The affair has cast in sharp relief the split between crypto’s decentralised and centralised aspects. Tornado Cash itself is an open source, decentralised and self-sustaining app. At this point it couldn’t be stopped even if the founders themselves wanted to kill it. It will continue running as long as people find it sufficiently useful to use and secure the network.

However, it is very much possible to freeze and shut down those places where the protocol interfaces with the traditional internet and financial system. Circle, the issuer of USDC, froze all USDC assets attached to the specified Ethereum addresses. Github has removed the Tornado Cash code repository. The website has been taken down. All exchanges and crypto services with ties to the US will have to ban their customers from sending money to Tornado Cash.

While it’s hard not to cheer anything that makes it harder for North Korean and Russian hackers to stripmine the cryptoverse, the clampdown raises some very uncomfortable questions about the future of digital privacy. After all, 77% of those transactions were potentially legitimate and most of us probably like the idea of a world where every purchase we make isn’t immediately visible to our banks/governments/community.

But while we wait for the consequences to play out, at least one TC user is enjoying themselves, spraying transactions of 0.1E out to addresses owned by notable figures.

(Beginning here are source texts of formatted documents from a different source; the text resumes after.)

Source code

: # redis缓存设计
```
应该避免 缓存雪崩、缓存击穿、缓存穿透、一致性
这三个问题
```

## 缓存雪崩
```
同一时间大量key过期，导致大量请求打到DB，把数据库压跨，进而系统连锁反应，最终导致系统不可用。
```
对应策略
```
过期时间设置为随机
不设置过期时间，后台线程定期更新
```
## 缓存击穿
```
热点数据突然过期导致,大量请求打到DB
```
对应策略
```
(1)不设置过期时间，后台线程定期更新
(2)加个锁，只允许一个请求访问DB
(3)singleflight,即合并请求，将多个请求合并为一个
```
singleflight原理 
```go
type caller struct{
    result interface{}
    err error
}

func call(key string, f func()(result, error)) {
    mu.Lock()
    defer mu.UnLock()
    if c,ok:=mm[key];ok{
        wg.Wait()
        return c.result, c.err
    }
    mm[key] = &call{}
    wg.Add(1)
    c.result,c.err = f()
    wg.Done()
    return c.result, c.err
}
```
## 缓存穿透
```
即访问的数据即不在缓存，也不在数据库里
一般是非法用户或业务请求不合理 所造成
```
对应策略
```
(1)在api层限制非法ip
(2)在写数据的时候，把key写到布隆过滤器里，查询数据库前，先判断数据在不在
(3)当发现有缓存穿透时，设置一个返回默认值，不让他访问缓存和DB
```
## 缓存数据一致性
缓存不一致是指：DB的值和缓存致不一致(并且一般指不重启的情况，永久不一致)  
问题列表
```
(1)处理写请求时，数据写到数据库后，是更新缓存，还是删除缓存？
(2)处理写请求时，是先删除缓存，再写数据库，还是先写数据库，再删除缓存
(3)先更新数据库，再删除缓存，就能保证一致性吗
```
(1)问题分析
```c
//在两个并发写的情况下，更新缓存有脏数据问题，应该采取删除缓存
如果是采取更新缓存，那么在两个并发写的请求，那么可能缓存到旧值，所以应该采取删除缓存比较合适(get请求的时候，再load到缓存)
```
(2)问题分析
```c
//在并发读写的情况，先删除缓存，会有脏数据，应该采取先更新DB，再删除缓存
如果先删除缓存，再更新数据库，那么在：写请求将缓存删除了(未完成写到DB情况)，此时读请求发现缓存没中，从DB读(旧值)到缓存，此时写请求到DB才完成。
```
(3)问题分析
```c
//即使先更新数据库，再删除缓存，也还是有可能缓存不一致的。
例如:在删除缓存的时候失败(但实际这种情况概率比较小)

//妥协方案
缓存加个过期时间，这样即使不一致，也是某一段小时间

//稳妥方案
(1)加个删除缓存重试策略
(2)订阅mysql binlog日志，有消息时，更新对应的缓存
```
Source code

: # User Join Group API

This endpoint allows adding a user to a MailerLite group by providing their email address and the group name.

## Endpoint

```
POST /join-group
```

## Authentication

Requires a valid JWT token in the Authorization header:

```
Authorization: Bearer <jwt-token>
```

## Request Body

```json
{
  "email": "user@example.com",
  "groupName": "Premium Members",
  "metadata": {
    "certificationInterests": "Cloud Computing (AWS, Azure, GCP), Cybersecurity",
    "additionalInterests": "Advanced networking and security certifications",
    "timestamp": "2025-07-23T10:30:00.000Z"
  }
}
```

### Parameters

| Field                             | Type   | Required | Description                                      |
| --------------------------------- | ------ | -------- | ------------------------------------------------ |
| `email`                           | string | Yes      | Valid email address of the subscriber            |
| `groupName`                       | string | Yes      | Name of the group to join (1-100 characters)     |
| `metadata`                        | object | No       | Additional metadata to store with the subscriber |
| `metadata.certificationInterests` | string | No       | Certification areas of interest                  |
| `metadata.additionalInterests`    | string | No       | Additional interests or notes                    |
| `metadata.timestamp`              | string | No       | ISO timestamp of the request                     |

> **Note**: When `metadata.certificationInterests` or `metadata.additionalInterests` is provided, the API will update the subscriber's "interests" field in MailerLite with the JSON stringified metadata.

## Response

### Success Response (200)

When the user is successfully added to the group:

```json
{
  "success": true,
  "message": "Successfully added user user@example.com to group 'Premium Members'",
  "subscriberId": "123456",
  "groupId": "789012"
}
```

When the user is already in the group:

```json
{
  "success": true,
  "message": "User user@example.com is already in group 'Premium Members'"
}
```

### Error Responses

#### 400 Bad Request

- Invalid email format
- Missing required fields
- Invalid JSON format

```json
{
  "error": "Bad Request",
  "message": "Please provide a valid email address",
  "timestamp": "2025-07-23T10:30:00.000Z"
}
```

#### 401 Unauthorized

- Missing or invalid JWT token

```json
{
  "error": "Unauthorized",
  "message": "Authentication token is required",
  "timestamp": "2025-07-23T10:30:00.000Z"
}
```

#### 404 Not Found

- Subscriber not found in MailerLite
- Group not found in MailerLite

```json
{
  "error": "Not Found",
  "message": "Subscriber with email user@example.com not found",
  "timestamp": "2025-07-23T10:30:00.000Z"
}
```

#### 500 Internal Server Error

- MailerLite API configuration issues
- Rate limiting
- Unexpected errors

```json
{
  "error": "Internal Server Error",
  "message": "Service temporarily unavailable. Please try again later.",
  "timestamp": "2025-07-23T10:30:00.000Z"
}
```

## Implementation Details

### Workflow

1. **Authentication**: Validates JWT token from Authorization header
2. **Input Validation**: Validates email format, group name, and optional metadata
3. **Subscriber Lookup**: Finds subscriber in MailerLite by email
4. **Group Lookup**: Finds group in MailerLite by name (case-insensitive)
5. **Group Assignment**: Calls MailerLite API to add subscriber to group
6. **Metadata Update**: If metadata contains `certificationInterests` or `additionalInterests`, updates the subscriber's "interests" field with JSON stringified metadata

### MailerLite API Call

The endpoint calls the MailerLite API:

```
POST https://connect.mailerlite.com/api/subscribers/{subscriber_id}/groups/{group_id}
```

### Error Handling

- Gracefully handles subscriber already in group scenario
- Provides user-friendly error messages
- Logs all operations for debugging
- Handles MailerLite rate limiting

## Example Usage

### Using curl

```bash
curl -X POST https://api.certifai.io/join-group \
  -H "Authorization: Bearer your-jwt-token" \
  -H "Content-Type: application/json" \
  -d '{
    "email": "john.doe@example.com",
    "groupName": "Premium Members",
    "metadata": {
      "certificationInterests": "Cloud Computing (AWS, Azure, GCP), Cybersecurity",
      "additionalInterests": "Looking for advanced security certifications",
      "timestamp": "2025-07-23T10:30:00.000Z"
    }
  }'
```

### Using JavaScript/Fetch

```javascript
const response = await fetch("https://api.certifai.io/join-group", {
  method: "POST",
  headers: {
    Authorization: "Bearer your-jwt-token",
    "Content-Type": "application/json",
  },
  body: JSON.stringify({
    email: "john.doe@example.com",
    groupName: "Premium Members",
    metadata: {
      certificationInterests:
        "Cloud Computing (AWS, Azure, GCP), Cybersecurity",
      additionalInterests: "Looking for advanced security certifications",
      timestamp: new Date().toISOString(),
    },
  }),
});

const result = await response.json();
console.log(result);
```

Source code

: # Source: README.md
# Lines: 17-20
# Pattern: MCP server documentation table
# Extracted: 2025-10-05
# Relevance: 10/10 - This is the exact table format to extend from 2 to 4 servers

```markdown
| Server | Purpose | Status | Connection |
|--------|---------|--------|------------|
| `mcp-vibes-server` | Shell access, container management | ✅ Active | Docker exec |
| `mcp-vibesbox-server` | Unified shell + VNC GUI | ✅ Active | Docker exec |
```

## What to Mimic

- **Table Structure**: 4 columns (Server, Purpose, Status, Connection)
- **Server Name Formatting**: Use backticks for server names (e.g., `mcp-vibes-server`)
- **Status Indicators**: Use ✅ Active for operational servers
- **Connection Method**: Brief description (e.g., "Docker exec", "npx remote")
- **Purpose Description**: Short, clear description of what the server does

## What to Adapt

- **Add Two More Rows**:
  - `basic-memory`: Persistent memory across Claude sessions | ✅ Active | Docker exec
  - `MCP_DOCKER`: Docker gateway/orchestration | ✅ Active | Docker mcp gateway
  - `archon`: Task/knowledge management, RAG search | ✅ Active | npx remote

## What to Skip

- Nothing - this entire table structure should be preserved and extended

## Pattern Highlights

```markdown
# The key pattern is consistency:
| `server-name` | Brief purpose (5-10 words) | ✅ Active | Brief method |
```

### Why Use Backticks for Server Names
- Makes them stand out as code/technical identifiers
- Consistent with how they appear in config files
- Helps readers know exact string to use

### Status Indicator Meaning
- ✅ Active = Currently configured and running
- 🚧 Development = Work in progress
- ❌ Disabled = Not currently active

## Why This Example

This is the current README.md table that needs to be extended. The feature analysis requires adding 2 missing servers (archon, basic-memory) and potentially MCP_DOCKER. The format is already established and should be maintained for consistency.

Look OFAC! Now they’re all complicit!

Story Two

BlackRock signs on with Coinbase

Look, if this news had dropped 12 months ago Bitcoin would have hit 6-digits so fast that physicists would be accusing it of violating the speed of light.

But instead here we are in the depths of a crypto winter and broader macroeconomic upheaval and the price of Bitcoin has done, well, pretty much nothing.

Anyway, BlackRock, the world’s largest fund manager and ETF purveyor, with around US$10 trillion in assets under management, announced last week that it would be offering Bitcoin access to its institutional customers through Coinbase. As institutional on-ramps go, this feels like firing a rocket up a sharp incline into the foothills of the Himalayas.

Not that you’d know it from the current price action. Turns out that when the institutions actually arrived it didn’t really matter. Love u crypto winter.

Overheard on Twitter

“Thankfully I have never used tornado cash to launder money.

I use deutsche bank like a normal person.”

@0xfoobar

Story Three

Are you all ready to double your ETH?

Alright, I feel obliged to say up front that you will not be doubling your ETH.

Yet the cryptosphere has properly pretzeled itself this week after a Twitter user named Galois_Capital asked the question: well what exactly does happen if the Merge creates two separate versions of Ethereum?

Essentially when the Merge happens, a hard fork of the Ethereum network will probably occur. ETH2 or (ETHPOS) will be the new, shiny, energy efficient Ethereum backed by the developers and community. However, Ethereum miners who, for obvious reasons, have always opposed the transition to Proof-of-Stake, could choose to continue mining the old chain, producing ETHPOW.

This has happened to ETH before. After the DAO hack and consequent chain rollback of 2016 the old Ethereum chain kept on running under the moniker Ethereum Classic (ETC). It is useless, but to this day it will not die.

However, back in 2016 Ethereum was a much simpler chain than it is today. Now when the chain splits, every single smart contract, NFT, DAO and DeFi liquidity pool built on the Ethereum network will instantly double.

To be sure, almost anything of worth on the ETHPOW chain will quickly go to zero. But this is unprecedented territory and we have no idea exactly what might occur in the chaos.

If the miners do choose to go ahead with the ETHPOW fork, they could avoid the worst of it by not copying the ETH state over in its entirety (i.e. leaving out all the app deployments). But given their understandable grievances over the imminent loss of their income, it’s hard to know how charitable they’re going to be.

A Quick Break

I’m going on holiday somewhere warm, so there will be no Onchain/Offchain for the next two weeks. I hope crypto doesn’t do anything stupid in my absence. See you on September 1.